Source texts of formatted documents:
++++++

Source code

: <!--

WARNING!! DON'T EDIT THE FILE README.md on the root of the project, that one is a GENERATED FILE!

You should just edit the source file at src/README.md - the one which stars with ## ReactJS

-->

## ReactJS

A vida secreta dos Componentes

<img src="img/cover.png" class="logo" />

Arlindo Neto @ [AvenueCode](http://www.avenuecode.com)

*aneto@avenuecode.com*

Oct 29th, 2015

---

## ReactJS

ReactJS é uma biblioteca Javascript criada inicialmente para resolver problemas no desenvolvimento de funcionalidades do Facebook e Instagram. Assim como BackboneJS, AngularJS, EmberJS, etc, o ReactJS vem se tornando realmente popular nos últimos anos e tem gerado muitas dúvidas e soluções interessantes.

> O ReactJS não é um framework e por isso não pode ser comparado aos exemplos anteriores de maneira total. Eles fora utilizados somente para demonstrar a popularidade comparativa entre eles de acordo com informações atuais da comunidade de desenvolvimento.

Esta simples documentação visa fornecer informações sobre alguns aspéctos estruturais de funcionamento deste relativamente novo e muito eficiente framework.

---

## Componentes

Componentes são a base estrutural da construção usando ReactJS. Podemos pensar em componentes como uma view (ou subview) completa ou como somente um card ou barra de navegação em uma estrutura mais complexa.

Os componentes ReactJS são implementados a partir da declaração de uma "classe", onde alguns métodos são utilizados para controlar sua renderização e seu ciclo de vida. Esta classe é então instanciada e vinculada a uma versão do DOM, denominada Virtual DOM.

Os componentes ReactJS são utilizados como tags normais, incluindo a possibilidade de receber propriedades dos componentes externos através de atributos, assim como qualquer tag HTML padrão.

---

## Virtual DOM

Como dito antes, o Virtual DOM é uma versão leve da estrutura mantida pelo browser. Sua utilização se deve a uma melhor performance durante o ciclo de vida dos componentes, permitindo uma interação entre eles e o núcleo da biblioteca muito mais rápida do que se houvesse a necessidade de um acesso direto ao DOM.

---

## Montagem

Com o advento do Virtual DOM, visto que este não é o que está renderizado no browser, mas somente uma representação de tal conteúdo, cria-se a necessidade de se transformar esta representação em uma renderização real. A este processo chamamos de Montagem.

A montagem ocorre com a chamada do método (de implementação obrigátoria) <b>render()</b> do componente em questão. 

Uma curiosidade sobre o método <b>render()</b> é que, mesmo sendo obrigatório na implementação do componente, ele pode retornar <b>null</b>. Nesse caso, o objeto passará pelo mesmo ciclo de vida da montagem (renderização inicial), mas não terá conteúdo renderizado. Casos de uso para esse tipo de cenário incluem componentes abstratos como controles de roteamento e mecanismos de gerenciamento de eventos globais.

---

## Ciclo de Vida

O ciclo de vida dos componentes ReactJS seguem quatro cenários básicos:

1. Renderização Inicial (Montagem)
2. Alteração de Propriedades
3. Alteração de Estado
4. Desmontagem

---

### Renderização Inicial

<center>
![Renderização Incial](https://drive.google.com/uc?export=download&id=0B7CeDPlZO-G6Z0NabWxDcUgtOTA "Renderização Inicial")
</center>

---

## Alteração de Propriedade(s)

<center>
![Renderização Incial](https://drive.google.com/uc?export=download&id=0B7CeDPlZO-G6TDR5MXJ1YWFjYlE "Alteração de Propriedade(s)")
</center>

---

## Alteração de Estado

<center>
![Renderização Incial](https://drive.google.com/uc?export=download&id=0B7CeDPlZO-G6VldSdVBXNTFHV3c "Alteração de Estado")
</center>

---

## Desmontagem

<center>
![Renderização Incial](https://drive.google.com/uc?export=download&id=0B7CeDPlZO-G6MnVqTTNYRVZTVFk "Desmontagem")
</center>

++++++

▶ Exercise instructions
With "framework" as the string to find, copy every line of the records that holds it.

▶ Response for this exercise
> O ReactJS não é um framework e por isso não pode ser comparado aos exemplos anteriores de maneira total. Eles fora utilizados somente para demonstrar a popularidade comparativa entre eles de acordo com informações atuais da comunidade de desenvolvimento.
Esta simples documentação visa fornecer informações sobre alguns aspéctos estruturais de funcionamento deste relativamente novo e muito eficiente framework.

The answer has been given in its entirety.